Exercise description
Set down the lines of the data exactly, starting at the first and stopping after the line containing "the given scenario.".

= Beginning of Section =

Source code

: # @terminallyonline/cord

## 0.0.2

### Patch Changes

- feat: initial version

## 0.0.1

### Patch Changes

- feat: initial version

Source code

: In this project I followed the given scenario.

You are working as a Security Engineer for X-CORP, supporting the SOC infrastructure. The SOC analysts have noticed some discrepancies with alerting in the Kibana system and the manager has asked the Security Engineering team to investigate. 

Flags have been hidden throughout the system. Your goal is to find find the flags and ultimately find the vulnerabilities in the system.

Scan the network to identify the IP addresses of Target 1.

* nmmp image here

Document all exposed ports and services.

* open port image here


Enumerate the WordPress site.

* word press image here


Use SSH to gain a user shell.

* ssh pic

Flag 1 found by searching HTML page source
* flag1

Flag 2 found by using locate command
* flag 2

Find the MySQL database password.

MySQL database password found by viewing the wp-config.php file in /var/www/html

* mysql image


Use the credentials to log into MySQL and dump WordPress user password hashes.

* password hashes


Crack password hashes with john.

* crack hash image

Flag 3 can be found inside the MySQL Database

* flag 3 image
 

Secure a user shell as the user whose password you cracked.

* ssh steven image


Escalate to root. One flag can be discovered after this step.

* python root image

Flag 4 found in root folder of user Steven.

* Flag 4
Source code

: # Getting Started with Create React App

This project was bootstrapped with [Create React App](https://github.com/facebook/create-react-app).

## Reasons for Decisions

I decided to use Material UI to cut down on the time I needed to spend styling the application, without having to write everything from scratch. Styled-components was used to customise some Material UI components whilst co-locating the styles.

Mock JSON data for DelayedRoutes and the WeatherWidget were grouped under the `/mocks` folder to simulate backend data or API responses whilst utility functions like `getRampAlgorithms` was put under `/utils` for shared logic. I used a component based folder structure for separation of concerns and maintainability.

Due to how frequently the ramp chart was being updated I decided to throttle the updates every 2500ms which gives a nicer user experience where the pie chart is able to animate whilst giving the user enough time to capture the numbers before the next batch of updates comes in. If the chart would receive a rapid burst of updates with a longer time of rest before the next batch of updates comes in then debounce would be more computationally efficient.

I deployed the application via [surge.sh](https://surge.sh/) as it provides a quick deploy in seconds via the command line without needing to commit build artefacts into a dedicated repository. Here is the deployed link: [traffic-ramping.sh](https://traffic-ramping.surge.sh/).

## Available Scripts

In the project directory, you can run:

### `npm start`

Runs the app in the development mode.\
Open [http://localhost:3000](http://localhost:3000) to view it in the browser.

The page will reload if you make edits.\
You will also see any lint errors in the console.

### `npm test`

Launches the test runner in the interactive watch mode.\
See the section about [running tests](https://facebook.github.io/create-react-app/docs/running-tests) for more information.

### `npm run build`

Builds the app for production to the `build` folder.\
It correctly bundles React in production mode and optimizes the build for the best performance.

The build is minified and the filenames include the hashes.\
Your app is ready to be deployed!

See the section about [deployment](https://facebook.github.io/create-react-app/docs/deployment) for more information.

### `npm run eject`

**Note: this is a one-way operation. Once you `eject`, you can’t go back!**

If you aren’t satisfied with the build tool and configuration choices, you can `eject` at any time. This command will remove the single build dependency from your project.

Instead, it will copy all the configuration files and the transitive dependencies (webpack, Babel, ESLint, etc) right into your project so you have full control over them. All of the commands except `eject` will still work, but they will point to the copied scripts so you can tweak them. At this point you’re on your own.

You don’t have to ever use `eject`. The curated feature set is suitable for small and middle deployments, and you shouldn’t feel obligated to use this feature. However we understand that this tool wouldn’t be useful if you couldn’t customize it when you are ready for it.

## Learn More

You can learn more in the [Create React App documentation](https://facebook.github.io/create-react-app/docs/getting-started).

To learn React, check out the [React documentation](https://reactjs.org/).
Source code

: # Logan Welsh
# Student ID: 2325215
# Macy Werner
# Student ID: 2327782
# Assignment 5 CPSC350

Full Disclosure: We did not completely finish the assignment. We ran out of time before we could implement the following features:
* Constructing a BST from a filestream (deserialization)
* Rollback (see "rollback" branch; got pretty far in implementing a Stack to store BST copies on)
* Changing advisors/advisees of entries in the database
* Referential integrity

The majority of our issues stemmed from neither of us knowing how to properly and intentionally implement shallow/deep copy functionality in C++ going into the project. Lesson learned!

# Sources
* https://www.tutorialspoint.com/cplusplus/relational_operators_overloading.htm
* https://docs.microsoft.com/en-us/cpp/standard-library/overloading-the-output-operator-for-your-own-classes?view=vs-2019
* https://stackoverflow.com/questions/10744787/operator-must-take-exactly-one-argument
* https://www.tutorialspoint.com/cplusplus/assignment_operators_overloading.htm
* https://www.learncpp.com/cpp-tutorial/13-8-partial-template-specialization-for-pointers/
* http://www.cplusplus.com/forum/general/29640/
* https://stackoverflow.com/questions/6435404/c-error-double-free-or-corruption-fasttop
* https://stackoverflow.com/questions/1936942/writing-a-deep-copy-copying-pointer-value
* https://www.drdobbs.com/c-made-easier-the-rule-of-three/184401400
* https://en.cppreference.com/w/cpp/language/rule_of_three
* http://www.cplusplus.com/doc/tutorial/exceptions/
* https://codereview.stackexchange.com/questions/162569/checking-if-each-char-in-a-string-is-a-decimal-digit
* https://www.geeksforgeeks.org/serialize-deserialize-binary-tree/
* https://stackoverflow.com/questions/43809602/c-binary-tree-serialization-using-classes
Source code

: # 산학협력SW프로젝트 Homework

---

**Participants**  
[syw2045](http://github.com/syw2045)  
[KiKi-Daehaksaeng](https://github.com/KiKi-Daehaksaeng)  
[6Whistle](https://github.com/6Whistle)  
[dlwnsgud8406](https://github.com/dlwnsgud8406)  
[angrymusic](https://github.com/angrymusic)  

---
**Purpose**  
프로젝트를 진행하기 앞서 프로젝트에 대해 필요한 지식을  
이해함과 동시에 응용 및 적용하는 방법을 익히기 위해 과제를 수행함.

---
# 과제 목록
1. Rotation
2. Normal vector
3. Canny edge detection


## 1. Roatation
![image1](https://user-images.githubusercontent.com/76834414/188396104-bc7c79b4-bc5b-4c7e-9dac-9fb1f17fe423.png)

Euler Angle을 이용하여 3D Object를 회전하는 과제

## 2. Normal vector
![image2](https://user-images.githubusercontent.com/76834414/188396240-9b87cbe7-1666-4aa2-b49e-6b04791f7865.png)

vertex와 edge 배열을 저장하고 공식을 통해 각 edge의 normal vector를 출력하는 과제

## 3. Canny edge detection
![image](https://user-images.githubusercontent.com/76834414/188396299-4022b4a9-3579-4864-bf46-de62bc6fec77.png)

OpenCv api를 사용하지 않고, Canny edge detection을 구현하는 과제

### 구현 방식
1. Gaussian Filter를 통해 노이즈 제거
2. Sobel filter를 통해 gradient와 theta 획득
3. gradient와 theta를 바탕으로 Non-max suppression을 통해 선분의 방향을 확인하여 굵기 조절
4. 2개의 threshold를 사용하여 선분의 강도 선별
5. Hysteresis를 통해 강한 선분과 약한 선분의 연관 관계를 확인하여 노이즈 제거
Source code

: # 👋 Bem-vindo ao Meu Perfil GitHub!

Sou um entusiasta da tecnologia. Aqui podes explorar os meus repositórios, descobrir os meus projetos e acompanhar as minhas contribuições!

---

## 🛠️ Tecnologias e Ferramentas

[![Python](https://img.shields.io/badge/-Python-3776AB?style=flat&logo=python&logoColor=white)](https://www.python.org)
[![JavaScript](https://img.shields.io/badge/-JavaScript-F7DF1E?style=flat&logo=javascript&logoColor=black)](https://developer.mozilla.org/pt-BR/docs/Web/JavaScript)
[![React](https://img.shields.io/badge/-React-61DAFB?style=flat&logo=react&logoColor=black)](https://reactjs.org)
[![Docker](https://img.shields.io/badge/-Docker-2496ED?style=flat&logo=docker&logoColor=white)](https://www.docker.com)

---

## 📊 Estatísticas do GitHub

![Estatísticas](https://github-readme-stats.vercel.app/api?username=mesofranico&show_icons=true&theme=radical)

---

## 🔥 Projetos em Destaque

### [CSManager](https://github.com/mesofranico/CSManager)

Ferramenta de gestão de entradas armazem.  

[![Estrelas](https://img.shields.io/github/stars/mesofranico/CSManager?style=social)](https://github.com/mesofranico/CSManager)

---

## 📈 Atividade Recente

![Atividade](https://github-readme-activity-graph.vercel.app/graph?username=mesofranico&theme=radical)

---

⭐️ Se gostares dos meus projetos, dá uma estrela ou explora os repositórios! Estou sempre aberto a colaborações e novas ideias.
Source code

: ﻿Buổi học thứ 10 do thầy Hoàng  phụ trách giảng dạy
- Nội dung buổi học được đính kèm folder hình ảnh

= End of Section =

Solution to this exercise
Source code

: # @terminallyonline/cord

## 0.0.2

### Patch Changes

- feat: initial version

## 0.0.1

### Patch Changes

- feat: initial version

Source code

: In this project I followed the given scenario.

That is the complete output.